Me too, bought a Manfrotto to save some money...but it was just a little too heavy, and a little too big for my suitcase...so I bought a Gitzo Traveler and have been happy ever since. I've seen a lot of other people make similar comments. Wish I'd listened to the many photogs saying do the research, save up, and buy the one you want for your particular needs from the beginning. Otherwise you may be just buying it later anyway.


----------



## kalmiya (May 13, 2012)

I'm in the same boat, and also looking around for tripods - so unfortunately not speaking from experience.

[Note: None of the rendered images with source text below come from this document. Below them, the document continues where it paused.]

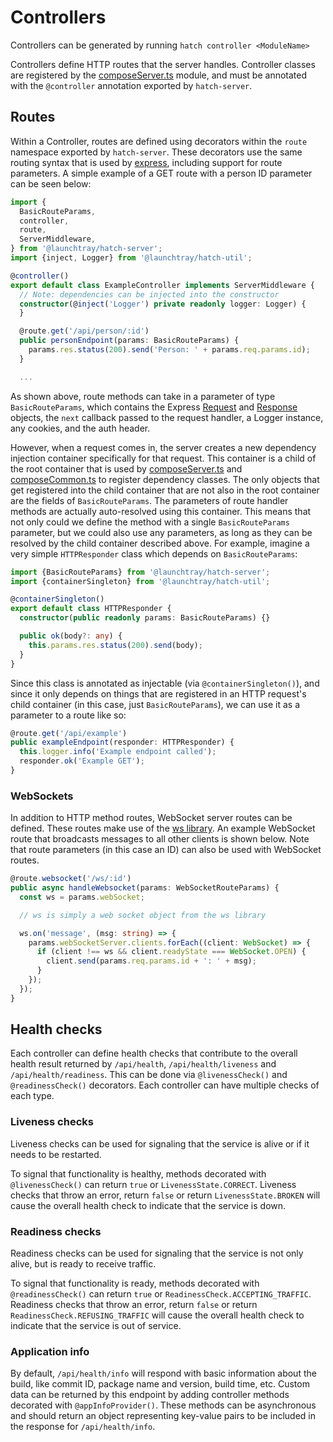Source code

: # Controllers
Controllers can be generated by running `hatch controller <ModuleName>`

Controllers define HTTP routes that the server handles. Controller classes are registered by the 
[composeServer.ts](../../README.md#composeserverts) module, and must be annotated with the `@controller` annotation 
exported by `hatch-server`. 

## Routes
Within a Controller, routes are defined using decorators within the `route` namespace exported by `hatch-server`. These 
decorators use the same routing syntax that is used by [express](https://expressjs.com), including support for route 
parameters. A simple example of a GET route with a person ID parameter can be seen below:

```typescript
import {
  BasicRouteParams,
  controller,
  route,
  ServerMiddleware,
} from '@launchtray/hatch-server';
import {inject, Logger} from '@launchtray/hatch-util';

@controller()
export default class ExampleController implements ServerMiddleware {
  // Note: dependencies can be injected into the constructor
  constructor(@inject('Logger') private readonly logger: Logger) {
  }

  @route.get('/api/person/:id')
  public personEndpoint(params: BasicRouteParams) {
    params.res.status(200).send('Person: ' + params.req.params.id);
  }

  ...
```

As shown above, route methods can take in a parameter of type `BasicRouteParams`, which contains the Express 
[Request](https://expressjs.com/en/api.html#req) and [Response](https://expressjs.com/en/api.html#res) objects, the 
`next` callback passed to the request handler, a Logger instance, any cookies, and the auth header.

However, when a request comes in, the server creates a new dependency injection container specifically for that request.
This container is a child of the root container that is used by [composeServer.ts](../../README.md#composeserverts) and
[composeCommon.ts](../../README.md#composecommonts) to register dependency classes. The only objects that get registered
into the child container that are not also in the root container are the fields of `BasicRouteParams`. The parameters of
route handler methods are actually auto-resolved using this container. This means that not only could we define the 
method with a single `BasicRouteParams` parameter, but we could also use any parameters, as long as they can be resolved 
by the child container described above. For example, imagine a very simple `HTTPResponder` class which depends on 
`BasicRouteParams`:

```typescript
import {BasicRouteParams} from '@launchtray/hatch-server';
import {containerSingleton} from '@launchtray/hatch-util';

@containerSingleton()
export default class HTTPResponder {
  constructor(public readonly params: BasicRouteParams) {}

  public ok(body?: any) {
    this.params.res.status(200).send(body);
  }
}
```
Since this class is annotated as injectable (via `@containerSingleton()`), and since it only depends on things that are
registered in an HTTP request's child container (in this case, just `BasicRouteParams`), we can use it as a parameter to
a route like so:

```typescript
@route.get('/api/example')
public exampleEndpoint(responder: HTTPResponder) {
  this.logger.info('Example endpoint called');
  responder.ok('Example GET');
}
```

### WebSockets
In addition to HTTP method routes, WebSocket server routes can be defined. These routes make use of the 
[ws library](https://github.com/websockets/ws). An example WebSocket route that broadcasts messages to all other clients
is shown below. Note that route parameters (in this case an ID) can also be used with WebSocket routes.

```typescript
@route.websocket('/ws/:id')
public async handleWebsocket(params: WebSocketRouteParams) {
  const ws = params.webSocket; 

  // ws is simply a web socket object from the ws library

  ws.on('message', (msg: string) => {
    params.webSocketServer.clients.forEach((client: WebSocket) => {
      if (client !== ws && client.readyState === WebSocket.OPEN) {
        client.send(params.req.params.id + ': ' + msg);
      }
    });
  });
}
```

## Health checks
Each controller can define health checks that contribute to the overall health result returned by `/api/health`,
`/api/health/liveness` and `/api/health/readiness`. This can be done via `@livenessCheck()` and `@readinessCheck()`
decorators. Each controller can have multiple checks of each type.

### Liveness checks
Liveness checks can be used for signaling that the service is alive or if it needs to be restarted.

To signal that functionality is healthy, methods decorated with `@livenessCheck()` can return `true` or 
`LivenessState.CORRECT`. Liveness checks that throw an error, return `false` or return `LivenessState.BROKEN` will cause 
the overall health check to indicate that the service is down.

### Readiness checks
Readiness checks can be used for signaling that the service is not only alive, but is ready to receive traffic.

To signal that functionality is ready, methods decorated with `@readinessCheck()` can return `true` or 
`ReadinessCheck.ACCEPTING_TRAFFIC`. Readiness checks that throw an error, return `false` or return 
`ReadinessCheck.REFUSING_TRAFFIC` will cause the overall health check to indicate that the service is out of service.

### Application info
By default, `/api/health/info` will respond with basic information about the build, like commit ID, package name and
version, build time, etc. Custom data can be returned by this endpoint by adding controller methods decorated with
`@appInfoProvider()`. These methods can be asynchronous and should return an object representing key-value pairs to be
included in the response for `/api/health/info`.
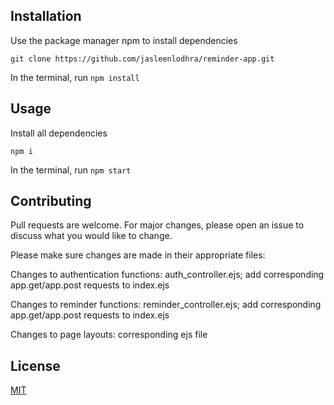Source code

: ## Installation
Use the package manager npm to install dependencies

```git clone https://github.com/jasleenlodhra/reminder-app.git```

In the terminal, run
 ```npm install```

## Usage
Install all dependencies

```npm i```

In the terminal, run 
```npm start```

## Contributing
Pull requests are welcome. For major changes, please open an issue to discuss what you would like to change.

Please make sure changes are made in their appropriate files:

Changes to authentication functions: auth_controller.ejs; add corresponding app.get/app.post requests to index.ejs

Changes to reminder functions: reminder_controller.ejs; add corresponding app.get/app.post requests to index.ejs

Changes to page layouts: corresponding ejs file

## License
[MIT](https://choosealicense.com/licenses/mit/)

However my research let me to look at tripods made from "Basalt" (by Gitzo) - they are lightweight (a tiny bit heavier then carbon) but cheaper. This one could be interesting: gt1940c

Combine it with markins-q3 (or q10 for heavier lenses) and you might have a nice setup which should be close to your budget (250 euro for the tripod, 260 for the head, which I guess should fit around 600 usd).

Regards


----------



## friedmud (May 13, 2012)

Being tall (6'4") I had some stron opinions about the dimensions of my tripod! I had first bought a cheap little travel one that I hated because I couldn't stand fully upright when using it. The second time around I went with Manfrotto 055XProB and a Manfrotto trigger ball head (488RC2 I believe).

It's a bit larger than most want to carry around, but I LOVE it. It's travelled the world with me, I hike with it all summer and ski with it in the winter. I love how solid it is, living in the mountains we get plenty of wind!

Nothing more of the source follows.